Dealing with Maggots in the Compost Pile

Dan This Land of Ours

compost pile

If you get maggots in your compost, something is wrong. Cathy Isom has tips about how to deal with a nasty critter in your compost pile. That’s coming up on This Land of Ours.

Dealing with Maggots in the Compost Pile

While some people think that a few squiggly little worm-like creatures are no big deal, others say it’s a sign that something is wrong with your compost pile. When you have maggots in your compost, the end result is often a horrible smelling, slow-to-develop material.

Good, healthy compost should smell earthy and fresh, and shouldn’t take forever to turn from waste to rich, black compost.

If you see maggots, they’re likely from the Black Soldier Fly. Often when you end up with maggots in your compost, you’ve put the wrong things in. Compost heaps are a delicate balance of ingredients and layers.

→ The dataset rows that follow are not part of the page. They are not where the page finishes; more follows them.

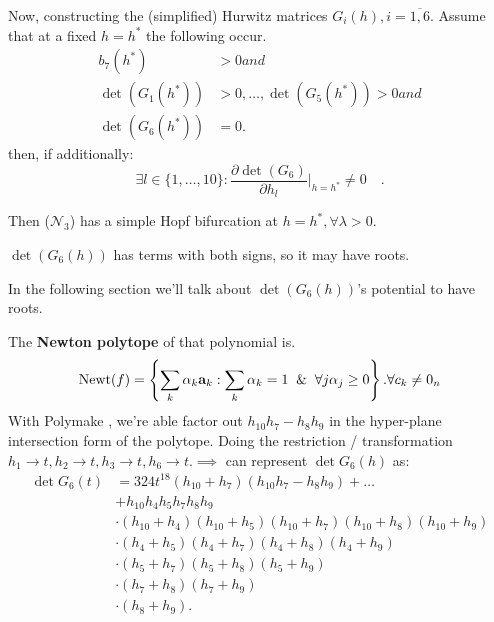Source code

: \documentclass[aspectratio=169]{beamer}
\begin{document}
\begin{frame}
Now, constructing the (simplified) Hurwitz matrices $G_i(h), i = \overline{1,6}$. Assume that at a fixed $h = h^*$ the following occur.
\begin{equation}\label{eq:hopf-conditions}
	\begin{aligned}b_{7}(h^{*})&>0and\\\det(G_1(h^*))&>0,\ldots,\det(G_5(h^*))>0and\\\det(G_6(h^*))&=0.
	\end{aligned}
\end{equation}
then, if additionally:
\[
	\exists l\in\{1,\ldots,10\} : \frac{\partial\det(G_6)}{\partial h_l}|_{h=h^*}\neq0\quad.
\]

Then ($\mathcal{N}_3$) has a simple Hopf bifurcation at $h = h^*, \forall \lambda > 0$.

$\det(G_6(h))$ has terms with both signs, so it may have roots.

In the following section we'll talk about $\det(G_6(h))$'s potential to have roots.
\end{frame}

\begin{frame}
The \textbf{Newton polytope} of that polynomial is.
\[
	\mathrm{Newt}(f)=\left\{\sum_k\alpha_k\mathbf{a}_k:\sum_k\alpha_k=1 \And \forall j\alpha_j\geq0\right\}. \forall c_k \neq 0_n
\] With Polymake \cite{Gawrilow2000}, we're able factor out $h_{10}h_7 - h_8 h_9$ in the hyper-plane intersection form of the polytope.
Doing the restriction / transformation $h_1\to t,h_2\to t,h_3\to t,h_6\to t. \implies$ can represent $\det G_6(h)$ as:
\begin{equation}\label{eq:det-g6}
	\begin{aligned}
		\det G_6(t)
		&=324t^{18}(h_{10}+h_7)(h_{10}h_7-h_8h_9)+\ldots\\&+h_{10}h_4h_5h_7h_8h_9\\&\cdot(h_{10}+h_4)(h_{10}+h_5)(h_{10}+h_7)(h_{10}+h_8)(h_{10}+h_9)\\&\cdot(h_4+h_5)(h_4+h_7)(h_4+h_8)(h_4+h_9)\\&\cdot(h_5+h_7)(h_5+h_8)(h_5+h_9)\\&\cdot(h_7+h_8)(h_7+h_9)\\&\cdot(h_8+h_9).
	\end{aligned}
\end{equation}
\end{frame}
\end{document}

Things to add to your compost should include:

  • Vegetable and fruit peelings, and scraps
  • Thin plant prunings
  • Tea bags
  • Grass cuttings
  • Leaves
  • Cardboard egg containers
  • Eggshells
  • Coffee grounds
  • Manure from cows, horses, goats, and chickens

What Not to Put In:

  • Dairy or meat
  • Diseased plants
  • Noxious weeds

The discovery of maggots in compost isn’t the end of your pile, and there are things you can do to get rid of them. Such as adding layers of brown, well-dried things like leaves, straw, and egg cartons. This will dry the compost out and reduce the amount of food available to the fly. Also, adding lime or other citrus waste – because maggots don’t like it. Add dried pine needles. They take a little longer to break down, but maggots despise them. Also, don’t overwater. Compost should be moist, not saturated. When compost is too wet, you create an anaerobic environment, which smells foul. That smell will attract flies.